The Government are supporting small businesses and innovations in many ways. As the Minister mentioned, there has been a 38% increase in investment in Innovate UK since 2010. Research and development tax credits have a hugely beneficial effect on companies that want to invest in new technologies. The enterprise investment scheme has unlocked investor capital for new start-up businesses and made such businesses possible on the back of these tax concessions. I support the retention and perhaps expansion of the concessions to make sure that we get new businesses to take advantage of these opportunities.

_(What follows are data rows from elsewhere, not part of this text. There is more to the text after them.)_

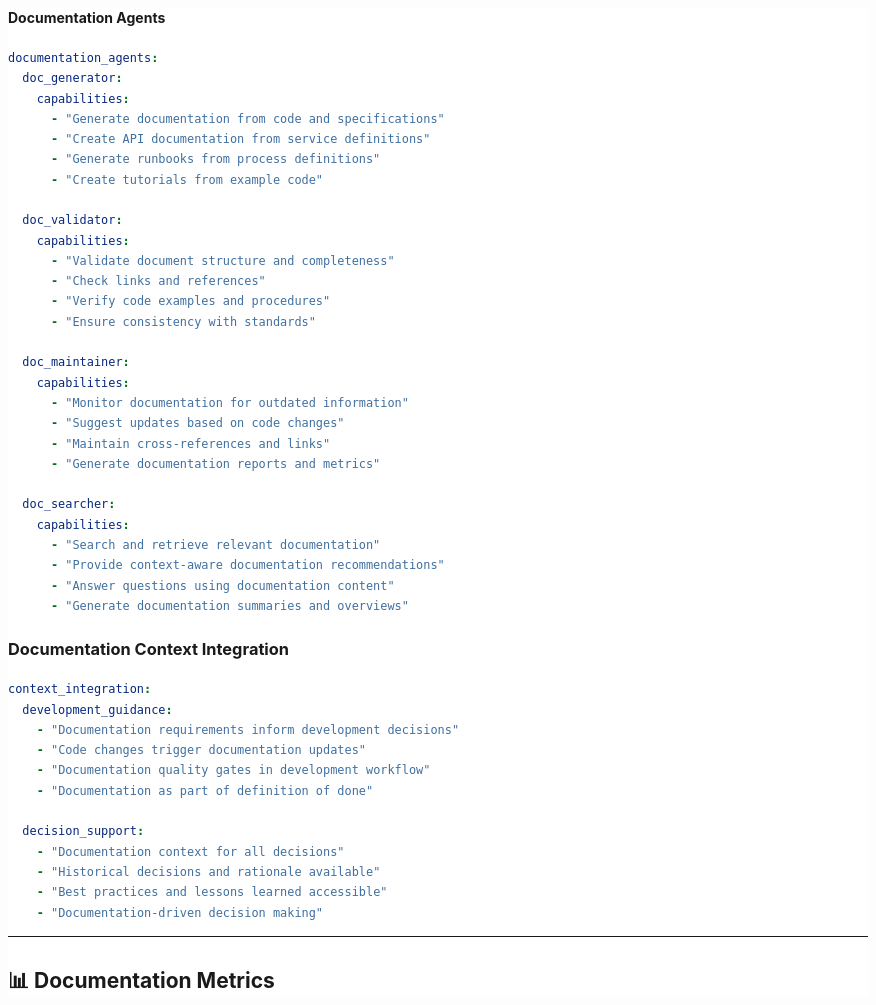 #### **Documentation Agents**

```yaml
documentation_agents:
  doc_generator:
    capabilities:
      - "Generate documentation from code and specifications"
      - "Create API documentation from service definitions"
      - "Generate runbooks from process definitions"
      - "Create tutorials from example code"

  doc_validator:
    capabilities:
      - "Validate document structure and completeness"
      - "Check links and references"
      - "Verify code examples and procedures"
      - "Ensure consistency with standards"

  doc_maintainer:
    capabilities:
      - "Monitor documentation for outdated information"
      - "Suggest updates based on code changes"
      - "Maintain cross-references and links"
      - "Generate documentation reports and metrics"

  doc_searcher:
    capabilities:
      - "Search and retrieve relevant documentation"
      - "Provide context-aware documentation recommendations"
      - "Answer questions using documentation content"
      - "Generate documentation summaries and overviews"
```

### **Documentation Context Integration**

```yaml
context_integration:
  development_guidance:
    - "Documentation requirements inform development decisions"
    - "Code changes trigger documentation updates"
    - "Documentation quality gates in development workflow"
    - "Documentation as part of definition of done"

  decision_support:
    - "Documentation context for all decisions"
    - "Historical decisions and rationale available"
    - "Best practices and lessons learned accessible"
    - "Documentation-driven decision making"
```

---

## **📊 Documentation Metrics**
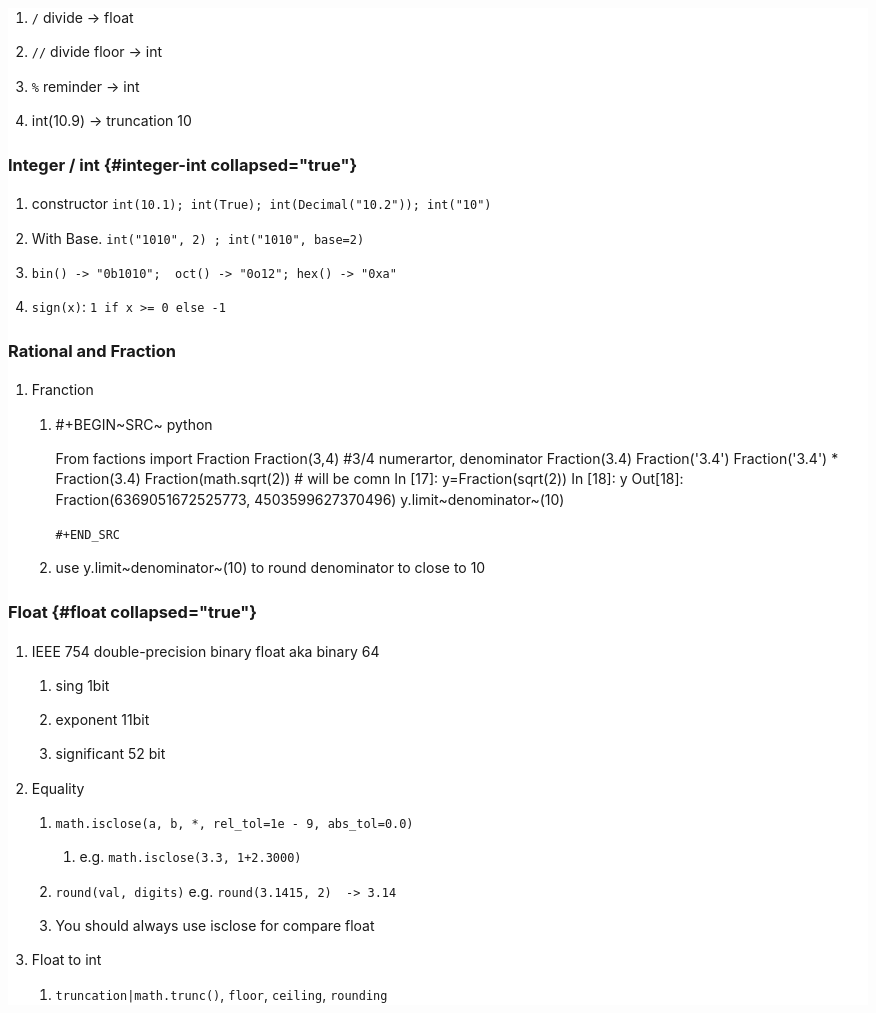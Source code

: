 1.  `/` divide -\> float

2.  `//` divide floor -\> int

3.  `%` reminder -\> int

4.  int(10.9) -\> truncation 10

### Integer / int {#integer-int collapsed="true"}

1.  constructor `int(10.1); int(True); int(Decimal("10.2")); int("10")`

2.  With Base. `int("1010", 2) ; int("1010", base=2)`

3.  `bin() -> "0b1010";  oct() -> "0o12"; hex() -> "0xa"`

4.  `sign(x)`: `1 if x >= 0 else -1`

### Rational and Fraction

1.  Franction

    1.  #+BEGIN~SRC~ python

        From factions import Fraction Fraction(3,4) #3/4 numerartor,
        denominator Fraction(3.4) Fraction(\'3.4\') Fraction(\'3.4\') \*
        Fraction(3.4) Fraction(math.sqrt(2)) \# will be comn In \[17\]:
        y=Fraction(sqrt(2)) In \[18\]: y Out\[18\]:
        Fraction(6369051672525773, 4503599627370496)
        y.limit~denominator~(10)

        ```{=org}
        #+END_SRC
        ```

    2.  use y.limit~denominator~(10) to round denominator to close to 10

### Float {#float collapsed="true"}

1.  IEEE 754 double-precision binary float aka binary 64

    1.  sing 1bit

    2.  exponent 11bit

    3.  significant 52 bit

2.  Equality

    1.  `math.isclose(a, b, *, rel​​​​​_​​​​​​​tol=1e - 9, abs​​_​​tol=0.0)`

        1.  e.g. `math.isclose(3.3, 1+2.3000)`

    2.  `round(val, digits)` e.g. `round(3.1415, 2)  -> 3.14`

    3.  You should always use isclose for compare float

3.  Float to int

    1.  `truncation|math.trunc()`, `floor`, `ceiling`, `rounding`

The failure rate for high-tech businesses is very high, but investors will countenance that because the rewards are also very high. Investors know that it is almost a winner-takes-all bet. They know that if they get it right, they can land themselves with an Amazon, a Google, an Uber, an Apple, or even a Rightmove or a Zoopla. In many sectors, there is either no competition or competition from just one other body, which puts those businesses in a hugely advantageous position.
In some areas of technology, business inevitably wins, and the other thing that will inevitably win is the machine. I spent my summer holidays reading a very interesting book by Matt Richtel called “A Deadly Wandering”, which talks about the ability of machines to multi-task. Richtel talks about the cocktail party effect. He describes a person in a conversation at a cocktail party. He says that it is not possible for them to listen to another conversation if they are truly engaged in their own conversation, as they can only do one thing at a time. Apparently, they can recognise their name being mentioned, but that is about it. Computers, on the other hand, can do millions of things at the same time, and they can do them better. A new computer called AlphaGo was built to try to beat the world champion of the game Go. That is not just a game of logic, but a game of intuition, yet the computer beat the world champion Lee Sedol five times in a row. The computer hones its own skills. So machines will win and big business will win.
The biggest worry I have about some of the businesses that will win in the future is their ability to dominate the entire supply chain. Uber is a good example. When it first came along, we saw it as just something that connected people who wanted a taxi with people who were taxi drivers. Uber has been clear that in the future it wants to be the taxi driver as well. In fact, it does not want any taxi drivers; it will have autonomous vehicles, and will no doubt link up with huge car manufacturers. Toyota, Nissan and other companies are looking at this. Uber will be end to end, taking away small business opportunities from taxi drivers, delivery drivers and HGV drivers.